_ASSIGNMENT_.
Work through the data below line by line and say how many lines hold "function"; give only the number.

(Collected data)
################

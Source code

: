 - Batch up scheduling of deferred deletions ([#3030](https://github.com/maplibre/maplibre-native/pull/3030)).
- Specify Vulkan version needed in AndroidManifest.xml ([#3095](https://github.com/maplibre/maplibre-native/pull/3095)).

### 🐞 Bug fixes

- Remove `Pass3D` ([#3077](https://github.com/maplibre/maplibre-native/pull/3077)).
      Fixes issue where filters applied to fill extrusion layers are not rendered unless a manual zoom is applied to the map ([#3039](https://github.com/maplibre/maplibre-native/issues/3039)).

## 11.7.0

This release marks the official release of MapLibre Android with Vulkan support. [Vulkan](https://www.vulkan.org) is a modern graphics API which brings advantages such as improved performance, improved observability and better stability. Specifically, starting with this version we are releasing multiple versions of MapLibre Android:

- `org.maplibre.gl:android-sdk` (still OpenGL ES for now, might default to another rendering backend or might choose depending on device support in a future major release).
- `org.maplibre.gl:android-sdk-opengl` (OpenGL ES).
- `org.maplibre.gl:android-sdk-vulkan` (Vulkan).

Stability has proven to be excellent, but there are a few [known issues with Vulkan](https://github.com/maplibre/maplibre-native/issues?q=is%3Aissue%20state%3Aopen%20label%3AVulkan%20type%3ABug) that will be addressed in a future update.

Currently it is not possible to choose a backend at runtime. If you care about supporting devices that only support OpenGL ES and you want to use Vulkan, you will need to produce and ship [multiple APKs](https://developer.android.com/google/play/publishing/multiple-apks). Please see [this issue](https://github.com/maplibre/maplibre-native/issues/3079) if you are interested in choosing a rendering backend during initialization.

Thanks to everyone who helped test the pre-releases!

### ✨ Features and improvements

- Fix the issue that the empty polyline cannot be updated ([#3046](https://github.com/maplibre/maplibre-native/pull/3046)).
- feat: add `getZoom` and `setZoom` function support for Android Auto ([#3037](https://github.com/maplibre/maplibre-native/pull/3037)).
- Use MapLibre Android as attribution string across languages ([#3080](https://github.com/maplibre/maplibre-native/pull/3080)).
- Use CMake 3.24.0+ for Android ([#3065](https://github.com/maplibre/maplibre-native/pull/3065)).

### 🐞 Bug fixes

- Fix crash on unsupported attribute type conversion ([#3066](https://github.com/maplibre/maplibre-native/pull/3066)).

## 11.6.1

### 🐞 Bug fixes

################

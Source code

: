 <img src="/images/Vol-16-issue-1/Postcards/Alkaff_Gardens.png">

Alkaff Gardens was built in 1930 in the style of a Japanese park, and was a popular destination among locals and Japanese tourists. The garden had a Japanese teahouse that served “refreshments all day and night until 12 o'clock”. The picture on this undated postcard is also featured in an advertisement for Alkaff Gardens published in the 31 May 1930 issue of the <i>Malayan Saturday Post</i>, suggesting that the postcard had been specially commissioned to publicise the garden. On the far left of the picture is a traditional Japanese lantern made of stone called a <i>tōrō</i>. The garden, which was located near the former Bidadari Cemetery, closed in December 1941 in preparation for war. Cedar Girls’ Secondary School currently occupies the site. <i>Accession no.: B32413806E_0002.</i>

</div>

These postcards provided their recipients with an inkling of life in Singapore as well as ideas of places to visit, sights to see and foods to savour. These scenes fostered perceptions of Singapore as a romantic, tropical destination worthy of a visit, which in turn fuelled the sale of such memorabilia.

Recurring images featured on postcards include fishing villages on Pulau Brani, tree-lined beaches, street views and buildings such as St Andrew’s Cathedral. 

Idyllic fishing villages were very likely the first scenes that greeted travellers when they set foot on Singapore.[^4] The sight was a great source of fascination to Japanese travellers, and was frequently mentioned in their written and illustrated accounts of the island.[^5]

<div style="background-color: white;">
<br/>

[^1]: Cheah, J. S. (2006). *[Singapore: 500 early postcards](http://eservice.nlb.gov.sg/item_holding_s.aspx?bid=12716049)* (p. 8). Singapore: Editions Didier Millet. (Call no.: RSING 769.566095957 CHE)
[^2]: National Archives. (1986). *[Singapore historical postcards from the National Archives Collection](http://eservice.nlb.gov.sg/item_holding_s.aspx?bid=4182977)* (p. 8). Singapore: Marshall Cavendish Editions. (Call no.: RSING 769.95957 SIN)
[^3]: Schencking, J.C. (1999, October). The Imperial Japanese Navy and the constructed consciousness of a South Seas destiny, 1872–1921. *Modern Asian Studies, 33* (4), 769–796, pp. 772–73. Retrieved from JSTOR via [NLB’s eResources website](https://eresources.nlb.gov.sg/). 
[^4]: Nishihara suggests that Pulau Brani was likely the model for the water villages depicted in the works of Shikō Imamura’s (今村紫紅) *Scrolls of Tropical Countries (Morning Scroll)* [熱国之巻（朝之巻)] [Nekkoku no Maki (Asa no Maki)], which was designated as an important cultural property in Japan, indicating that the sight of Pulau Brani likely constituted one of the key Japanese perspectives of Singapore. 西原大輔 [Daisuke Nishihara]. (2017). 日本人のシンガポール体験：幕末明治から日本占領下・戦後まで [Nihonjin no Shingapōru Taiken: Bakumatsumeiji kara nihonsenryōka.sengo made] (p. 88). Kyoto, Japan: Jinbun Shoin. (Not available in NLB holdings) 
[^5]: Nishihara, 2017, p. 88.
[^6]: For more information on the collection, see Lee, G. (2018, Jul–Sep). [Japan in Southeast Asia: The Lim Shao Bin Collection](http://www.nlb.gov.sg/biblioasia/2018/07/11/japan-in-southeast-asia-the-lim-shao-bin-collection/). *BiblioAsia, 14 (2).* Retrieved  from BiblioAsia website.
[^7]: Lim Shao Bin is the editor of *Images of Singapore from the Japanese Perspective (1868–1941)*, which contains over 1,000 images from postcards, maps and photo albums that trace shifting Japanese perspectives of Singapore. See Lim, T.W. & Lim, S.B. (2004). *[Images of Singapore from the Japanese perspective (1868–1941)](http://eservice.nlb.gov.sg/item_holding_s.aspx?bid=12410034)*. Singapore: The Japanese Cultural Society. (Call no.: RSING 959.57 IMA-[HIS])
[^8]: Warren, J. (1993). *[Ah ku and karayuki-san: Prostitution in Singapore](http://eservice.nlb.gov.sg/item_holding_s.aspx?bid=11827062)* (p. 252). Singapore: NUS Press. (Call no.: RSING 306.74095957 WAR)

################

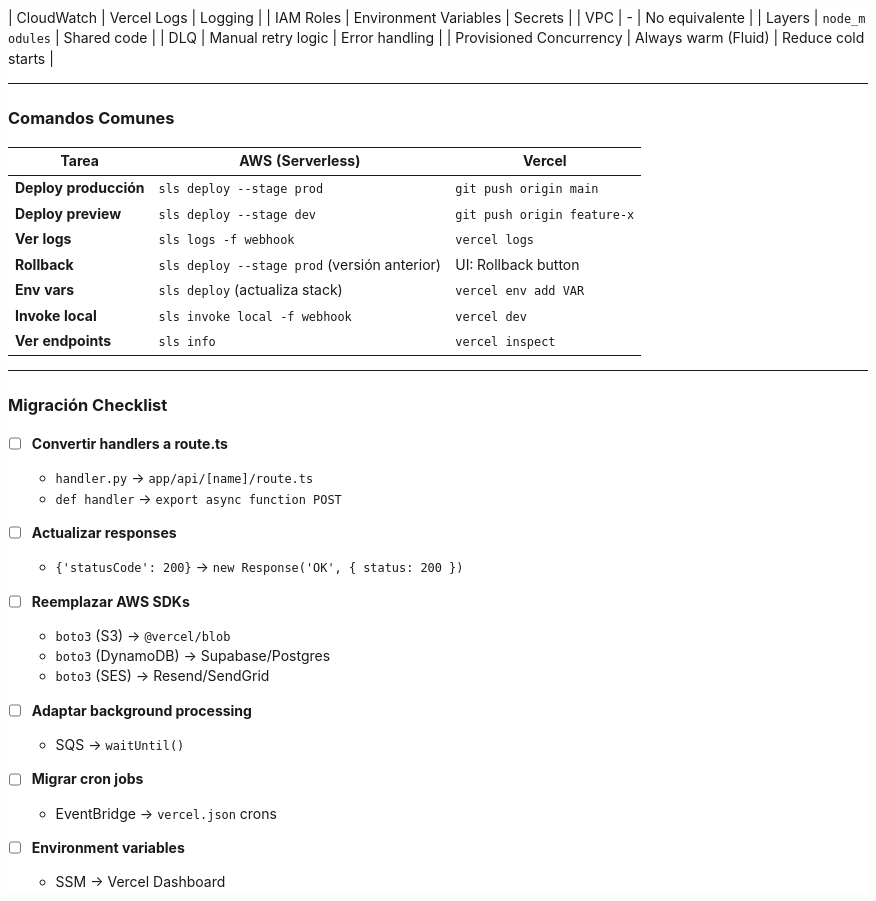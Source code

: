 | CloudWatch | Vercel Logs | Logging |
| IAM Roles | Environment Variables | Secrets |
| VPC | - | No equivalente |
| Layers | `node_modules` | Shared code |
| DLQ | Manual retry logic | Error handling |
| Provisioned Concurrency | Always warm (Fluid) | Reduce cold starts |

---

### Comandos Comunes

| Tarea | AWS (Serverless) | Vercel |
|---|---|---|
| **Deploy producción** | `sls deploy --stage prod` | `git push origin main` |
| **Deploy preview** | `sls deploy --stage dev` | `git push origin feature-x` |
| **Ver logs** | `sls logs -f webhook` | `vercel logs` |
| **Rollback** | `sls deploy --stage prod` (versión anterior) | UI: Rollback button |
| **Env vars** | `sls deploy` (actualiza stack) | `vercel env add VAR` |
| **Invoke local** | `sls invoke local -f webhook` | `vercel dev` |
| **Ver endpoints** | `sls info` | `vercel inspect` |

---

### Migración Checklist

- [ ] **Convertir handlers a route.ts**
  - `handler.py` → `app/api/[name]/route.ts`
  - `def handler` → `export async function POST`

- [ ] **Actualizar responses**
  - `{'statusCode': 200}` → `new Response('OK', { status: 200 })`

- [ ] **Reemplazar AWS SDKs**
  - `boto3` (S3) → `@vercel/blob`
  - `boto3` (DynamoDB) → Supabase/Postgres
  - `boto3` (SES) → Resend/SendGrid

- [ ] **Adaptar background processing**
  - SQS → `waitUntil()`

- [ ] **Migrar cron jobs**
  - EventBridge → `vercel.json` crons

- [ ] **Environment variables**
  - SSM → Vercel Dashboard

################

_EXERCISE SOLUTION_.
2